Task requirements: Give back the entries in full, exactly as they are written.

Data records:
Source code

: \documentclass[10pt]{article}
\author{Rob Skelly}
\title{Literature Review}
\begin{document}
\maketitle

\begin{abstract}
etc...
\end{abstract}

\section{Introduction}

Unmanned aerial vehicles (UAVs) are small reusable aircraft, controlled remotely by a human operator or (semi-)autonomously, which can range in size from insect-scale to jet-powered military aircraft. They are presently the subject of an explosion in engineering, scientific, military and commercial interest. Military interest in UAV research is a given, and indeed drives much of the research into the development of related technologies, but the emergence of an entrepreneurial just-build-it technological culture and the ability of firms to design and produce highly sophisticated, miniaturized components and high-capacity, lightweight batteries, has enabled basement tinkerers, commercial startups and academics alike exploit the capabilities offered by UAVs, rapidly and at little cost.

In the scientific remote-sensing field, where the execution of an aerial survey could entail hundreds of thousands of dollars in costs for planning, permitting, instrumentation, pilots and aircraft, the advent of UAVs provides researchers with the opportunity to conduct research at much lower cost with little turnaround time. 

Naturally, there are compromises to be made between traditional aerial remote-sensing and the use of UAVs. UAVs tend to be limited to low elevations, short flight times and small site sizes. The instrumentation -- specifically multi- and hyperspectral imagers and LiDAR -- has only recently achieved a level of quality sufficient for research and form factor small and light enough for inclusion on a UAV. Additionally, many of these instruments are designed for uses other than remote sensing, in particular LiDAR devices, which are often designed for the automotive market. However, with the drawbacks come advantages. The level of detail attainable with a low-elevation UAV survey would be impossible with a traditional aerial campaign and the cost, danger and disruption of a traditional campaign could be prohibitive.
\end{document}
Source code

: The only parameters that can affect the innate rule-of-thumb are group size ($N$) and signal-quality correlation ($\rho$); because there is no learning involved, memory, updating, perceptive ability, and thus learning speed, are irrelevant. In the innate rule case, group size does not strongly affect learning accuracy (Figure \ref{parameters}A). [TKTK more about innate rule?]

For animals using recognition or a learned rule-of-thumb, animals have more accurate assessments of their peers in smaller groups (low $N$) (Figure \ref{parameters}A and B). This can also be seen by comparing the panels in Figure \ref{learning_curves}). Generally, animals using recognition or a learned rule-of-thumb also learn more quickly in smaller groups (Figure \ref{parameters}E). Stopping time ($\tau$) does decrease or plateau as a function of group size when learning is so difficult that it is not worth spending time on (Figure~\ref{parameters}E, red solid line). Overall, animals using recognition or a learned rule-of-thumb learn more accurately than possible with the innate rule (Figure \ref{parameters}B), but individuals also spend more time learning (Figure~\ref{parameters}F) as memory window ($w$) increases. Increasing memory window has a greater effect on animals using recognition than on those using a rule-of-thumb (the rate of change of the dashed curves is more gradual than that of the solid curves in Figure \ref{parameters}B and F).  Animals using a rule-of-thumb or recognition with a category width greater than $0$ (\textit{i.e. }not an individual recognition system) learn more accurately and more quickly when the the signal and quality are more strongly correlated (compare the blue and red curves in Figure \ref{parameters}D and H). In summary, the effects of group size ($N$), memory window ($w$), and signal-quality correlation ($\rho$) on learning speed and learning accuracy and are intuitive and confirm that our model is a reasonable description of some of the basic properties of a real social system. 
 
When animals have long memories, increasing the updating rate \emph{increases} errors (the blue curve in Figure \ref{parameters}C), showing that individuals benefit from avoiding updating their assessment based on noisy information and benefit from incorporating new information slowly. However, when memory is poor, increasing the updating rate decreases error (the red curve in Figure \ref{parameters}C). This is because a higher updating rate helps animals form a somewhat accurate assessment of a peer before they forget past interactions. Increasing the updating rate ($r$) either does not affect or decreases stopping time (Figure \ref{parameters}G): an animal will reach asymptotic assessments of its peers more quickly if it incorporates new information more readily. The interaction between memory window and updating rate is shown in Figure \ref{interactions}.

Response to the exercise:
Source code

: \documentclass[10pt]{article}
\author{Rob Skelly}
\title{Literature Review}
\begin{document}
\maketitle

\begin{abstract}
etc...
\end{abstract}

\section{Introduction}

Unmanned aerial vehicles (UAVs) are small reusable aircraft, controlled remotely by a human operator or (semi-)autonomously, which can range in size from insect-scale to jet-powered military aircraft. They are presently the subject of an explosion in engineering, scientific, military and commercial interest. Military interest in UAV research is a given, and indeed drives much of the research into the development of related technologies, but the emergence of an entrepreneurial just-build-it technological culture and the ability of firms to design and produce highly sophisticated, miniaturized components and high-capacity, lightweight batteries, has enabled basement tinkerers, commercial startups and academics alike exploit the capabilities offered by UAVs, rapidly and at little cost.

In the scientific remote-sensing field, where the execution of an aerial survey could entail hundreds of thousands of dollars in costs for planning, permitting, instrumentation, pilots and aircraft, the advent of UAVs provides researchers with the opportunity to conduct research at much lower cost with little turnaround time. 

Naturally, there are compromises to be made between traditional aerial remote-sensing and the use of UAVs. UAVs tend to be limited to low elevations, short flight times and small site sizes. The instrumentation -- specifically multi- and hyperspectral imagers and LiDAR -- has only recently achieved a level of quality sufficient for research and form factor small and light enough for inclusion on a UAV. Additionally, many of these instruments are designed for uses other than remote sensing, in particular LiDAR devices, which are often designed for the automotive market. However, with the drawbacks come advantages. The level of detail attainable with a low-elevation UAV survey would be impossible with a traditional aerial campaign and the cost, danger and disruption of a traditional campaign could be prohibitive.
\end{document}
Source code

: The only parameters that can affect the innate rule-of-thumb are group size ($N$) and signal-quality correlation ($\rho$); because there is no learning involved, memory, updating, perceptive ability, and thus learning speed, are irrelevant. In the innate rule case, group size does not strongly affect learning accuracy (Figure \ref{parameters}A). [TKTK more about innate rule?]

For animals using recognition or a learned rule-of-thumb, animals have more accurate assessments of their peers in smaller groups (low $N$) (Figure \ref{parameters}A and B). This can also be seen by comparing the panels in Figure \ref{learning_curves}). Generally, animals using recognition or a learned rule-of-thumb also learn more quickly in smaller groups (Figure \ref{parameters}E). Stopping time ($\tau$) does decrease or plateau as a function of group size when learning is so difficult that it is not worth spending time on (Figure~\ref{parameters}E, red solid line). Overall, animals using recognition or a learned rule-of-thumb learn more accurately than possible with the innate rule (Figure \ref{parameters}B), but individuals also spend more time learning (Figure~\ref{parameters}F) as memory window ($w$) increases. Increasing memory window has a greater effect on animals using recognition than on those using a rule-of-thumb (the rate of change of the dashed curves is more gradual than that of the solid curves in Figure \ref{parameters}B and F).  Animals using a rule-of-thumb or recognition with a category width greater than $0$ (\textit{i.e. }not an individual recognition system) learn more accurately and more quickly when the the signal and quality are more strongly correlated (compare the blue and red curves in Figure \ref{parameters}D and H). In summary, the effects of group size ($N$), memory window ($w$), and signal-quality correlation ($\rho$) on learning speed and learning accuracy and are intuitive and confirm that our model is a reasonable description of some of the basic properties of a real social system. 
 
When animals have long memories, increasing the updating rate \emph{increases} errors (the blue curve in Figure \ref{parameters}C), showing that individuals benefit from avoiding updating their assessment based on noisy information and benefit from incorporating new information slowly. However, when memory is poor, increasing the updating rate decreases error (the red curve in Figure \ref{parameters}C). This is because a higher updating rate helps animals form a somewhat accurate assessment of a peer before they forget past interactions. Increasing the updating rate ($r$) either does not affect or decreases stopping time (Figure \ref{parameters}G): an animal will reach asymptotic assessments of its peers more quickly if it incorporates new information more readily. The interaction between memory window and updating rate is shown in Figure \ref{interactions}.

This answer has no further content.